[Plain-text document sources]

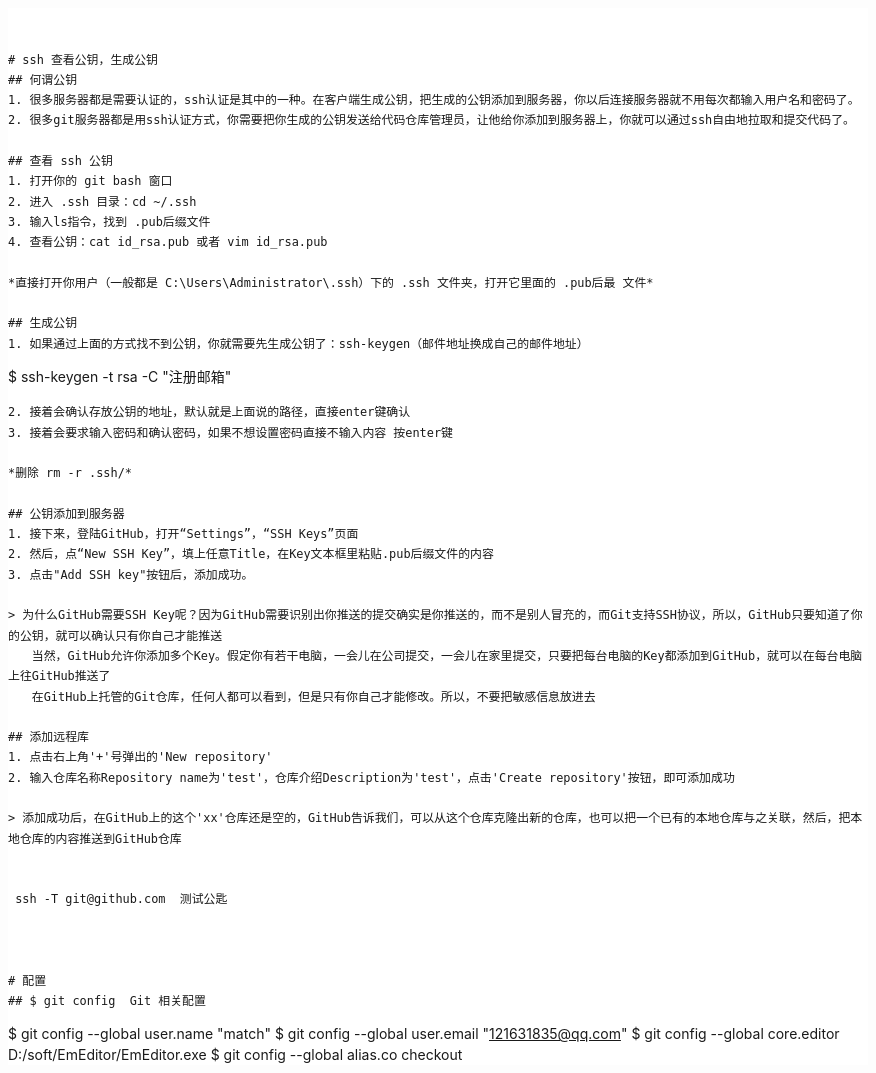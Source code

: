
 ```


# ssh 查看公钥，生成公钥
## 何谓公钥
1. 很多服务器都是需要认证的，ssh认证是其中的一种。在客户端生成公钥，把生成的公钥添加到服务器，你以后连接服务器就不用每次都输入用户名和密码了。
2. 很多git服务器都是用ssh认证方式，你需要把你生成的公钥发送给代码仓库管理员，让他给你添加到服务器上，你就可以通过ssh自由地拉取和提交代码了。

## 查看 ssh 公钥
1. 打开你的 git bash 窗口
2. 进入 .ssh 目录：cd ~/.ssh
3. 输入ls指令，找到 .pub后缀文件
4. 查看公钥：cat id_rsa.pub 或者 vim id_rsa.pub

*直接打开你用户（一般都是 C:\Users\Administrator\.ssh）下的 .ssh 文件夹，打开它里面的 .pub后最 文件*

## 生成公钥
1. 如果通过上面的方式找不到公钥，你就需要先生成公钥了：ssh-keygen（邮件地址换成自己的邮件地址）
```
$ ssh-keygen -t rsa -C "注册邮箱"
```
2. 接着会确认存放公钥的地址，默认就是上面说的路径，直接enter键确认
3. 接着会要求输入密码和确认密码，如果不想设置密码直接不输入内容 按enter键

*删除 rm -r .ssh/*

## 公钥添加到服务器
1. 接下来，登陆GitHub，打开“Settings”，“SSH Keys”页面
2. 然后，点“New SSH Key”，填上任意Title，在Key文本框里粘贴.pub后缀文件的内容
3. 点击"Add SSH key"按钮后，添加成功。

> 为什么GitHub需要SSH Key呢？因为GitHub需要识别出你推送的提交确实是你推送的，而不是别人冒充的，而Git支持SSH协议，所以，GitHub只要知道了你的公钥，就可以确认只有你自己才能推送
　　当然，GitHub允许你添加多个Key。假定你有若干电脑，一会儿在公司提交，一会儿在家里提交，只要把每台电脑的Key都添加到GitHub，就可以在每台电脑上往GitHub推送了
　　在GitHub上托管的Git仓库，任何人都可以看到，但是只有你自己才能修改。所以，不要把敏感信息放进去

## 添加远程库
1. 点击右上角'+'号弹出的'New repository'
2. 输入仓库名称Repository name为'test'，仓库介绍Description为'test'，点击'Create repository'按钮，即可添加成功

> 添加成功后，在GitHub上的这个'xx'仓库还是空的，GitHub告诉我们，可以从这个仓库克隆出新的仓库，也可以把一个已有的本地仓库与之关联，然后，把本地仓库的内容推送到GitHub仓库


 ssh -T git@github.com  测试公匙



# 配置
## $ git config  Git 相关配置

```
$ git config --global user.name "match"
$ git config --global user.email "121631835@qq.com"
$ git config --global core.editor D:/soft/EmEditor/EmEditor.exe
$ git config --global alias.co checkout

Work task →
Your copy should repeat each entry above exactly but contain no pictures.

Written answer →
Source code

:
 ```


# ssh 查看公钥，生成公钥
## 何谓公钥
1. 很多服务器都是需要认证的，ssh认证是其中的一种。在客户端生成公钥，把生成的公钥添加到服务器，你以后连接服务器就不用每次都输入用户名和密码了。
2. 很多git服务器都是用ssh认证方式，你需要把你生成的公钥发送给代码仓库管理员，让他给你添加到服务器上，你就可以通过ssh自由地拉取和提交代码了。

## 查看 ssh 公钥
1. 打开你的 git bash 窗口
2. 进入 .ssh 目录：cd ~/.ssh
3. 输入ls指令，找到 .pub后缀文件
4. 查看公钥：cat id_rsa.pub 或者 vim id_rsa.pub

*直接打开你用户（一般都是 C:\Users\Administrator\.ssh）下的 .ssh 文件夹，打开它里面的 .pub后最 文件*

## 生成公钥
1. 如果通过上面的方式找不到公钥，你就需要先生成公钥了：ssh-keygen（邮件地址换成自己的邮件地址）
```
$ ssh-keygen -t rsa -C "注册邮箱"
```
2. 接着会确认存放公钥的地址，默认就是上面说的路径，直接enter键确认
3. 接着会要求输入密码和确认密码，如果不想设置密码直接不输入内容 按enter键

*删除 rm -r .ssh/*

## 公钥添加到服务器
1. 接下来，登陆GitHub，打开“Settings”，“SSH Keys”页面
2. 然后，点“New SSH Key”，填上任意Title，在Key文本框里粘贴.pub后缀文件的内容
3. 点击"Add SSH key"按钮后，添加成功。

> 为什么GitHub需要SSH Key呢？因为GitHub需要识别出你推送的提交确实是你推送的，而不是别人冒充的，而Git支持SSH协议，所以，GitHub只要知道了你的公钥，就可以确认只有你自己才能推送
　　当然，GitHub允许你添加多个Key。假定你有若干电脑，一会儿在公司提交，一会儿在家里提交，只要把每台电脑的Key都添加到GitHub，就可以在每台电脑上往GitHub推送了
　　在GitHub上托管的Git仓库，任何人都可以看到，但是只有你自己才能修改。所以，不要把敏感信息放进去

## 添加远程库
1. 点击右上角'+'号弹出的'New repository'
2. 输入仓库名称Repository name为'test'，仓库介绍Description为'test'，点击'Create repository'按钮，即可添加成功

> 添加成功后，在GitHub上的这个'xx'仓库还是空的，GitHub告诉我们，可以从这个仓库克隆出新的仓库，也可以把一个已有的本地仓库与之关联，然后，把本地仓库的内容推送到GitHub仓库


 ssh -T git@github.com  测试公匙



# 配置
## $ git config  Git 相关配置

```
$ git config --global user.name "match"
$ git config --global user.email "121631835@qq.com"
$ git config --global core.editor D:/soft/EmEditor/EmEditor.exe
$ git config --global alias.co checkout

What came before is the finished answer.